| by Kishali Pinto-Jayawardena
( December 9, 2012, Colombo, Sri Lanka Guardian) Nowhere in South Asia
or indeed the entire world (excepting in failed states) would a responsible
government hire thugs and party supporters to jeer and hoot at the Chief
Justice of the country while she was leaving the superior courts complex to
appear before a parliamentary select committee considering her impeachment. Yet
in Sri Lanka, this is what happened a few days ago. Nowhere in the world except
in pariah nations would government members of parliament have been allowed to
verbally insult the Chief Justice (Sri Lanka’s first woman Chief Justice at
that) and her lawyers while they were participating in the deliberations of a
select committee. Yet this is what is reported to have happened on Thursday.
Unable to bear the continuous insults, the Chief Justice’s decision to walk out
of the select committee proceedings must be commended. Her courage in facing
such an inquisition with head held high must be recognised.
This is the culmination
of a process that has brought Sri Lanka tremendous shame and lent credence to
the claims of its detractors who refer to the country as a democratic
graveyard. For the past several weeks, the Chief Justice was mercilessly
hounded by government media propagandists as they spewed vile abuse on radio
talk shows. Blatantly contemptuous placards were carried by three wheeler
drivers and lottery sellers right outside the seeming citadel of justice on Hulfsdorp
Hill. State protection was provided for all these acts.
The
government appeared to have abandoned all norms of ordinary decency befitting
treatment of a human being let alone a judge, let alone the head of the
judiciary. It appeared to have turned virtually mad in its desperate struggle
to counter what has turned out to be a huge embarrassment for it. No wonder
that judges and lawyers throughout the country rallied to the support of the
beleaguered Chief Justice, from provincial Bars as remote and diverse as
Matara, Anuradhapura, Kandy, Jaffna and Vavuniya.
It was as if with a
rush, the legal profession and the judicial service particularly in the
outstations realized the great dangers that they were in (at last) and decided
to push against the rock of executive humiliation of the judiciary with
determination.
Walkout
of the Select Committee a foregone conclusion
From the commencement
of this fiasco, the issue was less the constitutionality of the process,
(regardless of the vehement submissions made by lawyers appearing in cases
challenging the impeachment), and more the fairness of the procedure followed and
the clearly political timing of the impeachment itself.
Certainly the
impeachment procedures as constitutionally stipulated violates basic norms of
fair adjudication both domestically and on international standards. They deny
an appellate court judge even the most rudimentary rule of law safeguards
afforded to a common criminal. But in previous impeachments, convention and
good sense dictated that an unwritten line of propriety was not crossed.
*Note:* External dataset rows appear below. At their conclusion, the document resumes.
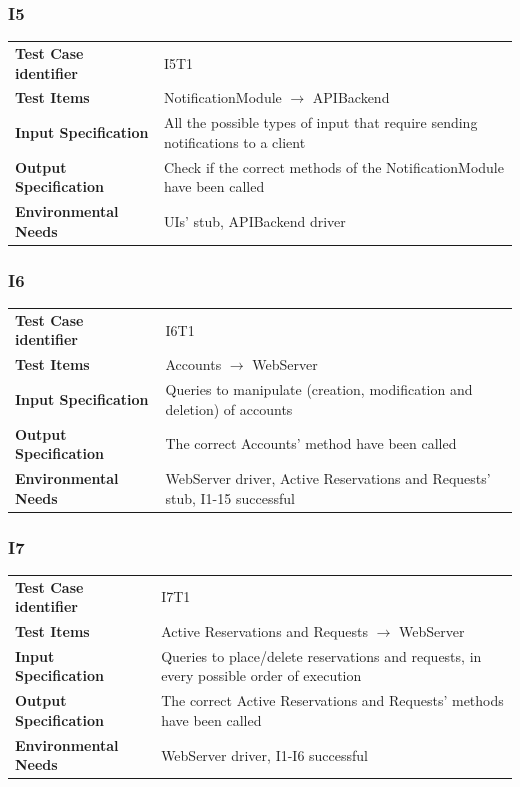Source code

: \documentclass{article}
\begin{document}
\subsubsection{I5}
\begin{adjustbox}{width=1.2\textwidth}	
	\begin{tabular}{*{2}{p{}}}
		\toprule
		\textbf{Test Case identifier} & I5T1\\
		\textbf{Test Items} & NotificationModule $\rightarrow$ APIBackend\\
		\textbf{Input Specification} & All the possible types of input that require sending notifications to a client \\ 
		\textbf{Output Specification} & Check if the correct methods of the NotificationModule have been called\\
		\textbf{Environmental Needs} & UIs' stub, APIBackend driver\\
		\bottomrule
	\end{tabular}
\end{adjustbox}
\subsubsection{I6}
\begin{adjustbox}{width=1.2\textwidth}	
	\begin{tabular}{*{2}{p{}}}
		\toprule
		\textbf{Test Case identifier} & I6T1\\
		\textbf{Test Items} & Accounts $\rightarrow$ WebServer\\
		\textbf{Input Specification} & Queries to manipulate (creation, modification and deletion) of accounts\\
		\textbf{Output Specification} & The correct Accounts' method have been called\\
		\textbf{Environmental Needs} & WebServer driver, Active Reservations and Requests' stub, I1-15 successful\\
		\bottomrule
	\end{tabular}
\end{adjustbox}
\subsubsection{I7}
\begin{adjustbox}{width=1.2\textwidth}	
	\begin{tabular}{*{2}{p{}}}
		\toprule
		\textbf{Test Case identifier} & I7T1\\
		\textbf{Test Items} & Active Reservations and Requests $\rightarrow$ WebServer\\
		\textbf{Input Specification} & Queries to place/delete reservations and requests, in every possible order of execution\\ 
		\textbf{Output Specification} & The correct Active Reservations and Requests' methods have been called\\
		\textbf{Environmental Needs} & WebServer driver, I1-I6 successful\\
		\bottomrule
	\end{tabular}
\end{adjustbox}
\end{document}
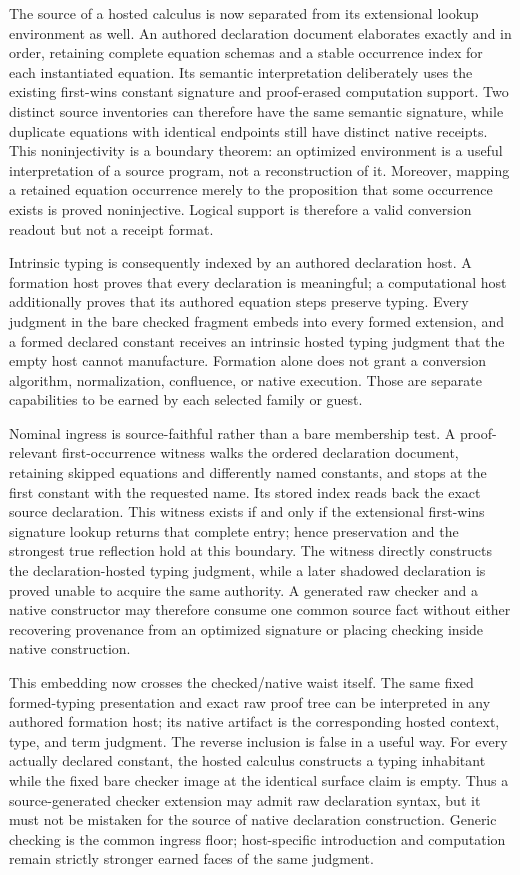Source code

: \documentclass[11pt]{article}
\begin{document}
The source of a hosted calculus is now separated from its extensional lookup
environment as well.  An authored declaration document elaborates exactly and
in order, retaining complete equation schemas and a stable occurrence index for
each instantiated equation.  Its semantic interpretation deliberately uses the
existing first-wins constant signature and proof-erased computation support.
Two distinct source inventories can therefore have the same semantic signature,
while duplicate equations with identical endpoints still have distinct native
receipts.  This noninjectivity is a boundary theorem: an optimized environment
is a useful interpretation of a source program, not a reconstruction of it.
Moreover, mapping a retained equation occurrence merely to the proposition that
some occurrence exists is proved noninjective.  Logical support is therefore a
valid conversion readout but not a receipt format.

Intrinsic typing is consequently indexed by an authored declaration host.  A
formation host proves that every declaration is meaningful; a computational
host additionally proves that its authored equation steps preserve typing.
Every judgment in the bare checked fragment embeds into every formed extension,
and a formed declared constant receives an intrinsic hosted typing judgment
that the empty host cannot manufacture.  Formation alone does not grant a
conversion algorithm, normalization, confluence, or native execution.  Those
are separate capabilities to be earned by each selected family or guest.

Nominal ingress is source-faithful rather than a bare membership test.  A
proof-relevant first-occurrence witness walks the ordered declaration document,
retaining skipped equations and differently named constants, and stops at the
first constant with the requested name.  Its stored index reads back the exact
source declaration.  This witness exists if and only if the extensional
first-wins signature lookup returns that complete entry; hence preservation and
the strongest true reflection hold at this boundary.  The witness directly
constructs the declaration-hosted typing judgment, while a later shadowed
declaration is proved unable to acquire the same authority.  A generated raw
checker and a native constructor may therefore consume one common source fact
without either recovering provenance from an optimized signature or placing
checking inside native construction.

This embedding now crosses the checked/native waist itself.  The same fixed
formed-typing presentation and exact raw proof tree can be interpreted in any
authored formation host; its native artifact is the corresponding hosted
context, type, and term judgment.  The reverse inclusion is false in a useful
way.  For every actually declared constant, the hosted calculus constructs a
typing inhabitant while the fixed bare checker image at the identical surface
claim is empty.  Thus a source-generated checker extension may admit raw
declaration syntax, but it must not be mistaken for the source of native
declaration construction.  Generic checking is the common ingress floor;
host-specific introduction and computation remain strictly stronger earned
faces of the same judgment.
\end{document}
Through
its intemperate fury at being challenged, the Rajapaksa government has however put
paid to that past practice.
In no seemingly
democratic country would a Chief Justice be subjected to an impeachment process
distinguished by the inquiry committee’s inability to prescribe rules of
procedure for its sittings (as pointed out by its members representing the
Opposition in the public interest), its refusal to open the hearings for public
scrutiny in the interests of transparency and accountability and its reported
refusal to allow the Chief Justice’s lawyers to cross examine witnesses cited
in the documents filed against her or to allow more time for her to answer allegations
contained in a thousand page bundle of documents. Her walking out of the Select Committee proceedings
this Thursday was therefore a foregone conclusion.
No
need for a contempt law now
From 1999 to 2009, we
had a Chief Justice whose conduct in and outside Court as documented opened up
the judiciary to unrelentingly harsh public scrutiny. And as much as water
rushes out when the walls of the dam is first breached, former Chief Justice
Sarath Silva’s successors could do little but pay obeisance to the executive. It
was when the judicial tide turned as a result of one humiliation being enforced
a step too far that we saw the avalanche of executive anger being unleashed.
The Minister of Justice
has pontificated to the media this week that the government plans to enact a
contempt of court law soon. But let it be clearly said that there is now little
purpose for such a law. The primary aim of a contempt law is to protect the
administration of justice and the dignity of the courts while allowing for
reasoned and crucial debate on the functioning of the justice system. Yet the
administration of justice has already been rendered a snarling mockery and the
dignity of courts has been remorselessly stripped away by this government and
its media hounds. Day after day, the Chief Justice is attacked beyond all norms
of propriety with a government giving the full seal of its approval. A contempt
of court law has become quite redundant in this post Rajapaksa impeachment
climate as much as the concepts of justice and fairness have also become redundant.
This is undoubted.
Painful
destruction of an independent judicial system
Those who willfully
turned a blind eye to the internal politicization of the Supreme Court from the
year 1999 onwards, those who were foolhardy or blinded by their own interests
to applaud the handing of a blank cheque to this Presidency to do what it would
with Sri Lanka after the ending of the conflict and those who looked away when
the 18th Amendment was enacted, should now rue their folly and
culpable ignorance.
In previous columns starting
from almost a decade ago, predictions that this precise fate would befall the
Sri Lankan judicial and legal system if there was no course correction were
greeted with shrugs and smiles from members of the legal profession. Some
condemned these predictions as unnecessarily dire. Others were cynical enough
to say that the system had survived despite past beatings.
But now as we see a Sri
Lankan Chief Justice humiliated by common ruffians who hold the money which
they were paid in one hand while they shout slogans with their other hand
upraised, these complacent characters may well ruminate on their unfortunate
inability to recognise the warning signals. This column makes no apology for
repeatedly stressing the most coruscating lesson to emerge from this
cataclysmic upheaval, particularly for those of us trained in the discipline of
the law.
Even if new struggles
are born as a result of the ongoing inquisition cum impeachment of the
country’s Chief Justice, this is the comprehensive end of Sri Lanka’s independent
judicial system as we have known it since 1948. It is a sad day indeed.